Talentica Software, started by industry veterans and ex- IITB grads, is a product engineering company that helps tech-native enterprises and startups turn their ideas into market-leading products. We deliver innovative, high-quality products at an accelerated pace by combining the product mindset of our human experts with the power of AI. Over the last 22 years, the company has worked with over 200+ startups, with most clients based in the US, ensuring many successful exits.
In 2022, Great Place to Work® recognized Talentica Software as India's Great Mid-Size Workplace
What we're looking for?
We are seeking a Senior Data Engineer with strong experience in building modern, scalable data platforms.
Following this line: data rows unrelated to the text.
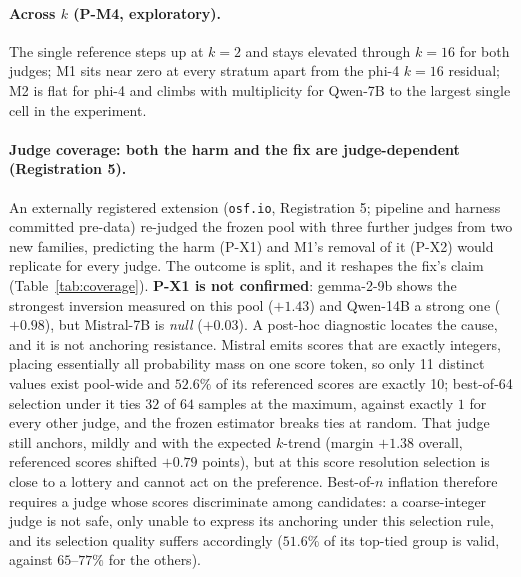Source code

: \documentclass[11pt]{article}
\begin{document}
\paragraph{Across $k$ (P-M4, exploratory).}
The single reference steps up at $k{=}2$ and stays elevated through $k{=}16$ for both judges; M1 sits near zero at every stratum apart from the phi-4 $k{=}16$ residual; M2 is flat for phi-4 and climbs with multiplicity for Qwen-7B to the largest single cell in the experiment.

\paragraph{Judge coverage: both the harm and the fix are judge-dependent (Registration 5).}
An externally registered extension (\texttt{osf.io}, Registration 5; pipeline and harness committed pre-data) re-judged the frozen pool with three further judges from two new families, predicting the harm (P-X1) and M1's removal of it (P-X2) would replicate for every judge.
The outcome is split, and it reshapes the fix's claim (Table~\ref{tab:coverage}).
\textbf{P-X1 is not confirmed}: gemma-2-9b shows the strongest inversion measured on this pool ($+1.43$) and Qwen-14B a strong one ($+0.98$), but Mistral-7B is \emph{null} ($+0.03$).
A post-hoc diagnostic locates the cause, and it is not anchoring resistance.
Mistral emits scores that are exactly integers, placing essentially all probability mass on one score token, so only 11 distinct values exist pool-wide and $52.6\%$ of its referenced scores are exactly 10; best-of-64 selection under it ties $32$ of $64$ samples at the maximum, against exactly $1$ for every other judge, and the frozen estimator breaks ties at random.
That judge still anchors, mildly and with the expected $k$-trend (margin $+1.38$ overall, referenced scores shifted $+0.79$ points), but at this score resolution selection is close to a lottery and cannot act on the preference.
Best-of-$n$ inflation therefore requires a judge whose scores discriminate among candidates: a coarse-integer judge is not safe, only unable to express its anchoring under this selection rule, and its selection quality suffers accordingly ($51.6\%$ of its top-tied group is valid, against $65$--$77\%$ for the others).
\end{document}
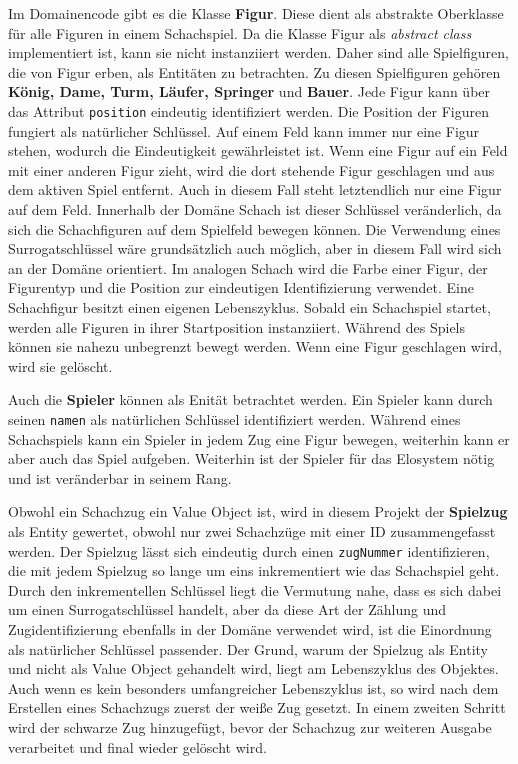 Im Domainencode gibt es die Klasse \textbf{Figur}. 
Diese dient als abstrakte Oberklasse für alle Figuren in einem Schachspiel. 
Da die Klasse Figur als \textit{abstract class} implementiert ist, kann sie nicht instanziiert werden.
Daher sind alle Spielfiguren, die von Figur erben, als Entitäten zu betrachten. 
Zu diesen Spielfiguren gehören \textbf{König, Dame, Turm, Läufer, Springer} und \textbf{Bauer}. 
Jede Figur kann über das Attribut \texttt{position} eindeutig identifiziert werden. 
Die Position der Figuren fungiert als natürlicher Schlüssel. 
Auf einem Feld kann immer nur eine Figur stehen, wodurch die Eindeutigkeit gewährleistet ist. 
Wenn eine Figur auf ein Feld mit einer anderen Figur zieht, wird die dort stehende Figur geschlagen und aus dem aktiven Spiel entfernt. 
Auch in diesem Fall steht letztendlich nur eine Figur auf dem Feld. 
Innerhalb der Domäne \glqq Schach\grqq{} ist dieser Schlüssel veränderlich, da sich die Schachfiguren auf dem Spielfeld bewegen können. 
Die Verwendung eines Surrogatschlüssel wäre grundsätzlich auch möglich, aber in diesem Fall wird sich an der Domäne orientiert.
Im analogen Schach wird die Farbe einer Figur, der Figurentyp und die Position zur eindeutigen Identifizierung verwendet.   
Eine Schachfigur besitzt einen eigenen Lebenszyklus. Sobald ein Schachspiel startet, werden alle Figuren in ihrer Startposition instanziiert. Während des Spiels können sie nahezu unbegrenzt bewegt werden. Wenn eine Figur geschlagen wird, wird sie gelöscht.

Auch die \textbf{Spieler} können als Enität betrachtet werden. 
Ein Spieler kann durch seinen \texttt{namen} als natürlichen Schlüssel identifiziert werden. 
Während eines Schachspiels kann ein Spieler in jedem Zug eine Figur bewegen, weiterhin kann er aber auch das Spiel aufgeben. 
Weiterhin ist der Spieler für das Elosystem nötig und ist veränderbar in seinem Rang. 

Obwohl ein Schachzug ein Value Object ist, wird in diesem Projekt der \textbf{Spielzug} als Entity gewertet, obwohl nur zwei Schachzüge mit einer ID zusammengefasst werden. 
Der Spielzug lässt sich eindeutig durch einen \texttt{zugNummer} identifizieren, die mit jedem Spielzug so lange um eins inkrementiert wie das Schachspiel geht. 
Durch den inkrementellen Schlüssel liegt die Vermutung nahe, dass es sich dabei um einen Surrogatschlüssel handelt, aber da diese Art der Zählung und Zugidentifizierung ebenfalls in der Domäne verwendet wird, ist die Einordnung als natürlicher Schlüssel passender. 
Der Grund, warum der Spielzug als Entity und nicht als Value Object gehandelt wird, liegt am Lebenszyklus des Objektes. 
Auch wenn es kein besonders umfangreicher Lebenszyklus ist, so wird nach dem Erstellen eines Schachzugs zuerst der weiße Zug gesetzt.
In einem zweiten Schritt wird der schwarze Zug hinzugefügt, bevor der Schachzug zur weiteren Ausgabe verarbeitet und final wieder gelöscht wird. 

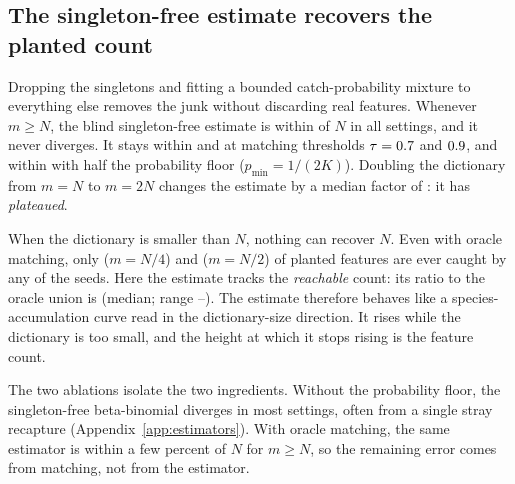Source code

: \subsection{The singleton-free estimate recovers the planted count}
\label{sec:sf}
Dropping the singletons and fitting a bounded catch-probability mixture to everything else removes the junk without discarding real features. Whenever $m\ge N$, the blind singleton-free estimate is within \SfMaxErrComplete{} of $N$ in all \NComplete{} settings, and it never diverges. It stays within \SfMaxErrCompleteTauLo{} and \SfMaxErrCompleteTauHi{} at matching thresholds $\tau=0.7$ and $0.9$, and within \SfMaxErrCompleteHalfPmin{} with half the probability floor ($p_{\min}=1/(2K)$). Doubling the dictionary from $m=N$ to $m=2N$ changes the estimate by a median factor of \PlateauMed{}: it has \emph{plateaued}.

When the dictionary is smaller than $N$, nothing can recover $N$. Even with oracle matching, only \OracleUnionQuarter{} ($m=N/4$) and \OracleUnionHalf{} ($m=N/2$) of planted features are ever caught by any of the \SynSeeds{} seeds. Here the estimate tracks the \emph{reachable} count: its ratio to the oracle union is \SfReachMed{} (median; range \SfReachLo--\SfReachHi). The estimate therefore behaves like a species-accumulation curve read in the dictionary-size direction. It rises while the dictionary is too small, and the height at which it stops rising is the feature count.

The two ablations isolate the two ingredients. Without the probability floor, the singleton-free beta-binomial diverges in most settings, often from a single stray recapture (Appendix~\ref{app:estimators}). With oracle matching, the same estimator is within a few percent of $N$ for $m\ge N$, so the remaining error comes from matching, not from the estimator.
You will work closely with customers, product teams, and engineering stakeholders to design and implement enterprise-grade data analytics solutions.
This role requires deep expertise in data engineering, data modeling, and lakehouse architectures, along with the ability to lead technical discussions, mentor engineers, and drive best practices.
What you’ll do?
Build enterprise-grade data analytics platforms from scratch.
Partner with customers on their product vision, roadmap and goals and design the high/low level technical designs.
Build modern data analytics platforms using Apache Iceberg v2/v3, Data lakehouse or Medallion architecture, AWS Sagemaker Studio/Microsoft Fabric/Databricks, Python, Spark, AWS Glue, Kafka, Debezium.
Design and Implement meta-data driven multi-source data integration pipelines for relational and non-relational databases, file systems to process GBs of data.
Implement PHI-compliant data processing with automated data anonymization and PHI data stripping.
Implement data quality frameworks and validation pipelines to grade data quality.
Data modelling, and database design to ensure sub-minute query performance.
Collaborate with tech experts, share learnings, do research and POCs to build reusable solutions.
Mentor peer engineers, lead code reviews, conduct architecture discussions, publish Architecture Design Review Documents. drive technical excellence.
Lead research, POCs, and prototypes to build reusable solutions and cool products in different domains like healthcare, media, IoT, e-commerce, mobile, networking, and lots more.
To be successful in this role, you should have
Qualification: BE/BTech in Computer Science from a recognized university.
Experience: 6 to 8 years of hands-on experience in building data platforms and data engineering solutions
Skills
Strong proficiency in Python and PySpark for large-scale data processing
Strong expertise in data modeling and schema design, including:
Star and Snowflake schemas
Normalized schemas (1NF, 2NF, 3NF)
Slowly Changing Dimensions (SCD Type 1/2/3)
Data Vault (Hubs, Links, Satellites)
Denormalized/Wide-table patterns
Strong SQL skills with experience in relational databases (PostgreSQL preferred). Proficient in analytical functions and joins (self, natural, left, right, inner, and outer joins), as well as window functions such as PARTITION BY, RANK, and related analytical operations.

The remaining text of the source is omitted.